→ EXERCISE DIRECTIONS:
Would you please output the lines from the one holding "# Other Stuff" to the end of the entries, exactly and with no others?
※
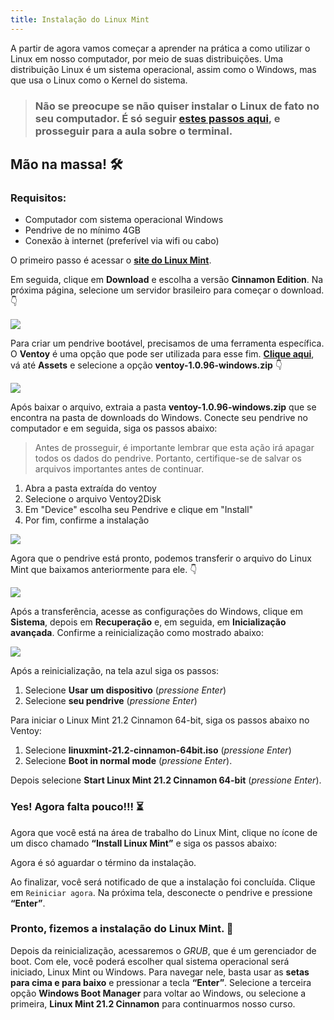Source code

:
```yaml
---
title: Instalação do Linux Mint
---
```


A partir de agora vamos começar a aprender na prática a como utilizar o Linux em nosso computador, por meio de suas distribuições. Uma distribuição Linux é um sistema operacional, assim como o Windows, mas que usa o Linux como o Kernel do sistema.

> ### Não se preocupe se não quiser instalar o Linux de fato no seu computador. É só seguir [estes passos aqui](https://www.tabnews.com.br/pedromclaro/linux-park-a-melhor-criacao-da-microsoft), e prosseguir para a aula sobre o terminal.

## Mão na massa! 🛠️

### Requisitos:
- Computador com sistema operacional Windows
- Pendrive de no mínimo 4GB
- Conexão à internet (preferível via wifi ou cabo)

O primeiro passo é acessar o [__site do Linux Mint__](https://www.linuxmint.com).

Em seguida, clique em __Download__ e escolha a versão __Cinnamon Edition__. Na próxima página, selecione um servidor brasileiro para começar o download. 👇

<!-- GIF mint-iso-download -->
![](https://i.ibb.co/3ynKdXK/mint-iso-download.gif)

Para criar um pendrive bootável, precisamos de uma ferramenta específica. O __Ventoy__ é uma opção que pode ser utilizada para esse fim. [__Clique aqui__](https://github.com/ventoy/Ventoy/releases/tag/v1.0.96), vá até __Assets__ e selecione a opção __ventoy-1.0.96-windows.zip__ 👇

<!-- GIF ventoy-download -->
![](https://i.ibb.co/4gcpkrm/ventoy-download.gif)

Após baixar o arquivo, extraia a pasta __ventoy-1.0.96-windows.zip__ que se encontra na pasta de downloads do Windows. Conecte seu pendrive no computador e em seguida, siga os passos abaixo: 

> Antes de prosseguir, é importante lembrar que esta ação irá apagar todos os dados do pendrive. Portanto, certifique-se de salvar os arquivos importantes antes de continuar.

1. Abra a pasta extraída do ventoy
2. Selecione o arquivo Ventoy2Disk
3. Em "Device" escolha seu Pendrive e clique em "Install"
4. Por fim, confirme a instalação

<!-- GIF ventoy-instalation -->
![](https://i.ibb.co/2PNsZFs/ventoy-instalation.gif)

Agora que o pendrive está pronto, podemos transferir o arquivo do Linux Mint que baixamos anteriormente para ele. 👇

<!-- GIF iso-to-ventoy -->
![](https://i.ibb.co/J5xN4Zd/iso-to-ventoy.gif)

Após a transferência, acesse as configurações do Windows, clique em __Sistema__, depois em __Recuperação__ e, em seguida, em __Inicialização avançada__. Confirme a reinicialização como mostrado abaixo:

<!-- GIF boot -->
![](https://i.ibb.co/3ky10pC/boot.gif)



Após a reinicialização, na tela azul siga os passos:

1. Selecione __Usar um dispositivo__ (_pressione Enter_)
2. Selecione __seu pendrive__ (_pressione Enter_)

Para iniciar o Linux Mint 21.2 Cinnamon 64-bit, siga os passos abaixo no Ventoy:

1. Selecione __linuxmint-21.2-cinnamon-64bit.iso__ (_pressione Enter_)
2. Selecione __Boot in normal mode__ (_pressione Enter_).

Depois selecione __Start Linux Mint 21.2 Cinnamon 64-bit__ (_pressione Enter_).

### Yes! Agora falta pouco!!! ⏳ 

Agora que você está na área de trabalho do Linux Mint, clique no ícone de um disco chamado __“Install Linux Mint”__ e siga os passos abaixo:

<!-- Video mint-instalation1 -->

Agora é só aguardar o término da instalação.

Ao finalizar, você será notificado de que a instalação foi concluída. Clique em `Reiniciar agora`. Na próxima tela, desconecte o pendrive e pressione __“Enter”__.

### Pronto, fizemos a instalação do Linux Mint. 🥳

Depois da reinicialização, acessaremos o _GRUB_, que é um gerenciador de boot. Com ele, você poderá escolher qual sistema operacional será iniciado, Linux Mint ou Windows. Para navegar nele, basta usar as __setas para cima e para baixo__ e pressionar a tecla __“Enter”__. Selecione a terceira opção __Windows Boot Manager__ para voltar ao Windows, ou selecione a primeira, __Linux Mint 21.2 Cinnamon__ para continuarmos nosso curso.




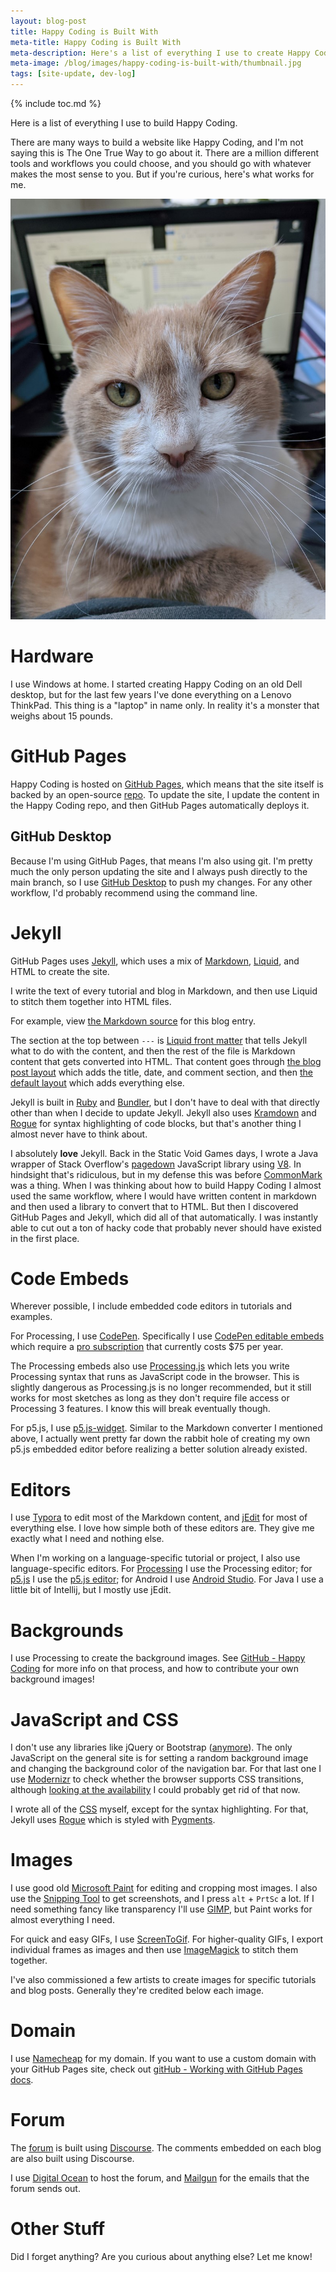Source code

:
 ```yaml
---
layout: blog-post
title: Happy Coding is Built With
meta-title: Happy Coding is Built With
meta-description: Here's a list of everything I use to create Happy Coding.
meta-image: /blog/images/happy-coding-is-built-with/thumbnail.jpg
tags: [site-update, dev-log]
---
```


{% include toc.md %}

Here is a list of everything I use to build Happy Coding.

There are many ways to build a website like Happy Coding, and I'm not saying this is The One True Way to go about it. There are a million different tools and workflows you could choose, and you should go with whatever makes the most sense to you. But if you're curious, here's what works for me.

![Stanley](/blog/images/happy-coding-is-built-with/2020-09-07.jpg)

# Hardware

I use Windows at home. I started creating Happy Coding on an old Dell desktop, but for the last few years I've done everything on a Lenovo ThinkPad. This thing is a "laptop" in name only. In reality it's a monster that weighs about 15 pounds.

# GitHub Pages

Happy Coding is hosted on [GitHub Pages](https://pages.github.com/), which means that the site itself is backed by an open-source [repo](https://github.com/KevinWorkman/HappyCoding). To update the site, I update the content in the Happy Coding repo, and then GitHub Pages automatically deploys it.

## GitHub Desktop

Because I'm using GitHub Pages, that means I'm also using git. I'm pretty much the only person updating the site and I always push directly to the main branch, so I use [GitHub Desktop](https://desktop.github.com/) to push my changes. For any other workflow, I'd probably recommend using the command line.

# Jekyll

GitHub Pages uses [Jekyll](https://jekyllrb.com/), which uses a mix of [Markdown](https://commonmark.org/), [Liquid](https://shopify.github.io/liquid/), and HTML to create the site.

I write the text of every tutorial and blog in Markdown, and then use Liquid to stitch them together into HTML files.

For example, view [the Markdown source](https://raw.githubusercontent.com/KevinWorkman/HappyCoding/gh-pages/blog/_posts/2020-12-06-happy-coding-is-built-with.md) for this blog entry.

The section at the top between `---` is [Liquid front matter](https://jekyllrb.com/docs/front-matter/) that tells Jekyll what to do with the content, and then the rest of the file is Markdown content that gets converted into HTML. That content goes through [the blog post layout](https://github.com/KevinWorkman/HappyCoding/blob/gh-pages/_layouts/blog-post.html) which adds the title, date, and comment section, and then [the default layout](https://github.com/KevinWorkman/HappyCoding/blob/gh-pages/_layouts/default.html) which adds everything else.

Jekyll is built in [Ruby](https://www.ruby-lang.org/en/) and [Bundler](https://bundler.io/), but I don't have to deal with that directly other than when I decide to update Jekyll. Jekyll also uses [Kramdown](https://jekyllrb.com/docs/configuration/markdown/) and [Rogue](http://rouge.jneen.net/) for syntax highlighting of code blocks, but that's another thing I almost never have to think about.

I absolutely **love** Jekyll. Back in the Static Void Games days, I wrote a Java wrapper of Stack Overflow's [pagedown](https://github.com/StackExchange/pagedown) JavaScript library using [V8](https://github.com/eclipsesource/J2V8). In hindsight that's ridiculous, but in my defense this was before [CommonMark](https://commonmark.org/) was a thing. When I was thinking about how to build Happy Coding I almost used the same workflow, where I would have written content in markdown and then used a library to convert that to HTML. But then I discovered GitHub Pages and Jekyll, which did all of that automatically. I was instantly able to cut out a ton of hacky code that probably never should have existed in the first place.

# Code Embeds

Wherever possible, I include embedded code editors in tutorials and examples.

For Processing, I use [CodePen](https://codepen.io/). Specifically I use [CodePen editable embeds](https://blog.codepen.io/documentation/editable-embeds/) which require a [pro subscription](https://codepen.io/features/pro) that currently costs $75 per year.

The Processing embeds also use [Processing.js](https://github.com/processing-js/processing-js) which lets you write Processing syntax that runs as JavaScript code in the browser. This is slightly dangerous as Processing.js is no longer recommended, but it still works for most sketches as long as they don't require file access or Processing 3 features. I know this will break eventually though.

For p5.js, I use [p5.js-widget](https://toolness.github.io/p5.js-widget/). Similar to the Markdown converter I mentioned above, I actually went pretty far down the rabbit hole of creating my own p5.js embedded editor before realizing a better solution already existed.

# Editors

I use [Typora](https://typora.io/) to edit most of the Markdown content, and [jEdit](http://www.jedit.org/) for most of everything else. I love how simple both of these editors are. They give me exactly what I need and nothing else.

When I'm working on a language-specific tutorial or project, I also use language-specific editors. For [Processing](/tutorials/processing) I use the Processing editor; for [p5.js](/tutorials/p5js) I use the [p5.js editor](https://editor.p5js.org/); for Android I use [Android Studio](https://developer.android.com/studio). For Java I use a little bit of Intellij, but I mostly use jEdit.

# Backgrounds

I use Processing to create the background images. See [GitHub - Happy Coding](https://github.com/KevinWorkman/HappyCoding/wiki/Contributing-Backgrounds) for more info on that process, and how to contribute your own background images!

# JavaScript and CSS

I don't use any libraries like jQuery or Bootstrap ([anymore](https://happycoding.io/blog/debootstrapification)). The only JavaScript on the general site is for setting a random background image and changing the background color of the navigation bar. For that last one I use [Modernizr](https://modernizr.com/) to check whether the browser supports CSS transitions, although [looking at the availability](https://caniuse.com/#feat=css-transitions) I could probably get rid of that now.

I wrote all of the [CSS](/css/main.css) myself, except for the syntax highlighting. For that, Jekyll uses [Rogue](http://rouge.jneen.net/) which is styled with [Pygments](https://pygments.org/).

# Images

I use good old [Microsoft Paint](https://en.wikipedia.org/wiki/Microsoft_Paint) for editing and cropping most images. I also use the [Snipping Tool](https://en.wikipedia.org/wiki/Snipping_Tool) to get screenshots, and I press `alt` + `PrtSc` a lot. If I need something fancy like transparency I'll use [GIMP](https://www.gimp.org/), but Paint works for almost everything I need.

For quick and easy GIFs, I use [ScreenToGif](https://www.screentogif.com/). For higher-quality GIFs, I export individual frames as images and then use [ImageMagick](https://imagemagick.org/index.php) to stitch them together.

I've also commissioned a few artists to create images for specific tutorials and blog posts. Generally they're credited below each image.

# Domain

I use [Namecheap](https://www.namecheap.com/) for my domain. If you want to use a custom domain with your GitHub Pages site, check out [gitHub - Working with GitHub Pages docs](https://docs.github.com/en/github/working-with-github-pages/managing-a-custom-domain-for-your-github-pages-site).

# Forum

The [forum](https://forum.happycoding.io) is built using [Discourse](https://www.discourse.org/). The comments embedded on each blog are also built using Discourse.

I use [Digital Ocean](https://www.digitalocean.com/) to host the forum, and [Mailgun](https://www.mailgun.com/) for the emails that the forum sends out.

# Other Stuff

Did I forget anything? Are you curious about anything else? Let me know!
※
→ ANSWER:
# Other Stuff

Did I forget anything? Are you curious about anything else? Let me know!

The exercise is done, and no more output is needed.